Matteo Garrone revient. Roberto Benigni aussi. Et évidemment la fable de Pinocchio (1881) de Carlo Collodi, déjà tant de fois portée à l’écran. L’événement s’annonce donc par la réunion de ces trois retours. Dogman (2018), véritable chef-d’œuvre à mes yeux, a confirmé Garrone, déjà remarqué à Cannes pour Gomorra (2008), en cinéaste brillant dont les sorties sont attendues avec impatience par le public. Benigni, l’éternel père sacrifié de l’immense La vie est belle (1997), fait un retour encore plus attendu sur le grand écran après huit années consacrées à la scène. Et Pinocchio, ça reste Pinocchio, à chaque nouvelle adaptation. Tantôt plus libre, tantôt fidèle, toute adaptation prouve que les années ne passent pas pour les fables. Elles demeurent; parlant à chaque époque, à tout le monde.

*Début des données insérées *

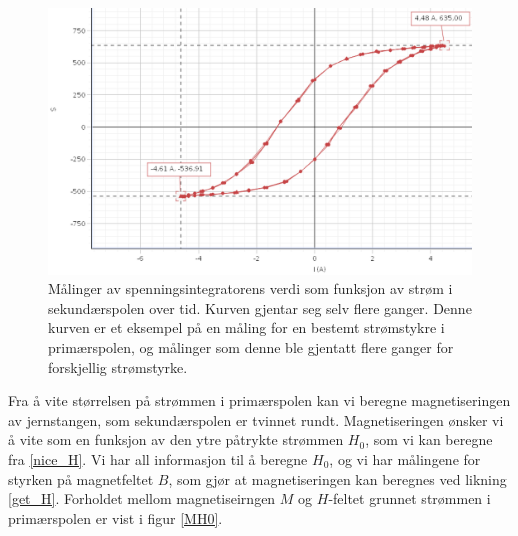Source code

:\documentclass[%
 reprint,
 amsmath,amssymb,
 aps,
 norsk,
]{revtex4-1}
\begin{document}
\begin{figure}[h!]
  \centering
  \includegraphics[scale=0.25]{Hysterese.png}
  \caption{Målinger av spenningsintegratorens verdi som funksjon av strøm i sekundærspolen over tid. Kurven gjentar seg selv flere ganger. Denne kurven er et eksempel på en måling for en bestemt strømstykre i primærspolen, og målinger som denne ble gjentatt flere ganger for forskjellig strømstyrke.}
  \label{hysterese123}
\end{figure}
Fra å vite størrelsen på strømmen i primærspolen kan vi beregne magnetiseringen av jernstangen, som sekundærspolen er tvinnet rundt. Magnetiseringen ønsker vi å vite som en funksjon av den ytre påtrykte strømmen $H_0$, som vi kan beregne fra \eqref{nice_H}. Vi har all informasjon til å beregne $H_0$, og vi har målingene for styrken på magnetfeltet $B$, som gjør at magnetiseringen kan beregnes ved likning \eqref{get_H}. Forholdet mellom magnetiseirngen $M$ og $H$-feltet grunnet strømmen i primærspolen er vist i figur \vref{MH0}.
\end{document}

https://www.youtube.com/watch?v=bqo4j55MLLc

Garrone s’est emparé d’une histoire qu’il a intimement fréquentée depuis l’enfance. Lui qui considère ses précédents films comme des fables noires des temps modernes s’attèle cette fois à une véritable fable. La plus italienne des fables, l’une des plus connues. Il part en terrain connu: ce qui lui permet de se concentrer davantage sur le style de la photographie et sur l’agencement de la narration. Le film s’insère aussi dans le mode de la continuité pour Benigni incarnant Geppetto, après avoir interprété Pinocchio dans son propre Pinocchio (2002), qui malgré les coûts faramineux n’avait pas rencontré le succès attendu.

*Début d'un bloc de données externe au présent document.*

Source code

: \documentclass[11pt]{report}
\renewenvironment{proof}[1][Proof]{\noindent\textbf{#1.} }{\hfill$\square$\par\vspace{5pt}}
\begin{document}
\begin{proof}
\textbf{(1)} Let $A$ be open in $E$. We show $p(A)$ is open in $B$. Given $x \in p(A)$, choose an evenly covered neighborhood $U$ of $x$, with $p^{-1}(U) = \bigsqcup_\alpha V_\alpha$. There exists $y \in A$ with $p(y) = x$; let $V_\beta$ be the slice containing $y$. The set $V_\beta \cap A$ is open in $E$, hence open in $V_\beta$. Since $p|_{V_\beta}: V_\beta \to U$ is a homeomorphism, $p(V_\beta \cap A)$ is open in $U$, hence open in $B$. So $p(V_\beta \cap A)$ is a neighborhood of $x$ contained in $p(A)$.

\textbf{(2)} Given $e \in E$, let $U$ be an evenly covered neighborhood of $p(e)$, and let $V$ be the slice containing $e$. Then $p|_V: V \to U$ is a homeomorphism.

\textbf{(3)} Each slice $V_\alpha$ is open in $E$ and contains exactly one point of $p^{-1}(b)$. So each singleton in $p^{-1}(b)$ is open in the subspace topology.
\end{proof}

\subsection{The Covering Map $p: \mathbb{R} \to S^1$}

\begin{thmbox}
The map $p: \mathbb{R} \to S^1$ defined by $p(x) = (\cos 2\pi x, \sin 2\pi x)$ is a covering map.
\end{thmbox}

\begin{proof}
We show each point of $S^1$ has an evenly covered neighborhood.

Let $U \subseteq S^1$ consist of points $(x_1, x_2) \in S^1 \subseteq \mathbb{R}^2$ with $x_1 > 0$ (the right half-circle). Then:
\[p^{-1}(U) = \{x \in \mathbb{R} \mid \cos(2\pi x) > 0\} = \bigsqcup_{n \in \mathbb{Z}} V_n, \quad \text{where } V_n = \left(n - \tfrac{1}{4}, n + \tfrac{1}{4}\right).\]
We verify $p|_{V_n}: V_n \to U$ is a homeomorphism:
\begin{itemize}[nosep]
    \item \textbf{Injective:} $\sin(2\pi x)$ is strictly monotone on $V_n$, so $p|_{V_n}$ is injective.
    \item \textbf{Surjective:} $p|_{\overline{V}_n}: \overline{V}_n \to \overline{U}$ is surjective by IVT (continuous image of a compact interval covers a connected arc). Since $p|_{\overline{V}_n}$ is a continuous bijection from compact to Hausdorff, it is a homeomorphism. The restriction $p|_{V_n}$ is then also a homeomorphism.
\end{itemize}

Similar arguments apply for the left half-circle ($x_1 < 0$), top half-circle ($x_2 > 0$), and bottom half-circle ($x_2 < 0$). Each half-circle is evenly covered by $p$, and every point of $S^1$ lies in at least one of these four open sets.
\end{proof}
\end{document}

La continuité et pour Garrone et pour Benigni va plus loin que leur simple filmographie; elle s’inscrit dans un thème, celui de l’amour paternel. Amour paternel dans La vie est belle pour un Guido qui va jusqu’à donner sa vie pour sauver son fils Giosuè de l’horrible réalité des camps de concentration. Amour paternel dans Dogman pour un Marcello qui, malgré les problèmes en tout genre, ne sait que sourire face à sa fille, sans jamais laisser transparaître son angoisse, pour lui permettre de rêver, de vivre dans un monde fabuleux. Et amour paternel dans Pinocchio pour un Geppetto qui donne vie à un morceau de bois pour en faire un enfant, son fils. Il ira jusque dans la gueule d’une baleine afin de le retrouver. Le père se retrouve en outre dans ces trois films en posture du loser – le genre de personnage que je préfère en cinéma comme en littérature – mais un loser qui ne lâche rien, par amour de ses proches, de son enfant.

Avec Garrone, la photographie est toujours très soignée. Si, pour Pinocchio, elle se présente à mon sens sous une forme moins caractéristique que dans Dogman, elle reste néanmoins agréable, forte et entraînante. Le filtre pâle sur les couleurs qui rend une ambiance tragique, accompagné des teintes légèrement délavées des costumes qui donnent à l’image du naturel et de la douceur. Sous les costumes, les personnages, leur maquillage, leur voix et leurs expressions faciales. Là, on se retrouve chez Fellini. Des figures inspirées du monde du cirque, aux traits très grossis, aux airs soit démoniaques soit angéliques, aux voix complètement décalées. Ces personnages qui sont des caricatures d’eux-mêmes accentuent le contexte de la fable. Sans compter que plusieurs d’entre eux sont des animaux aux traits humains, sans devenir kitsch pour autant. C’est de la fantaisie, sans de surplus grossier.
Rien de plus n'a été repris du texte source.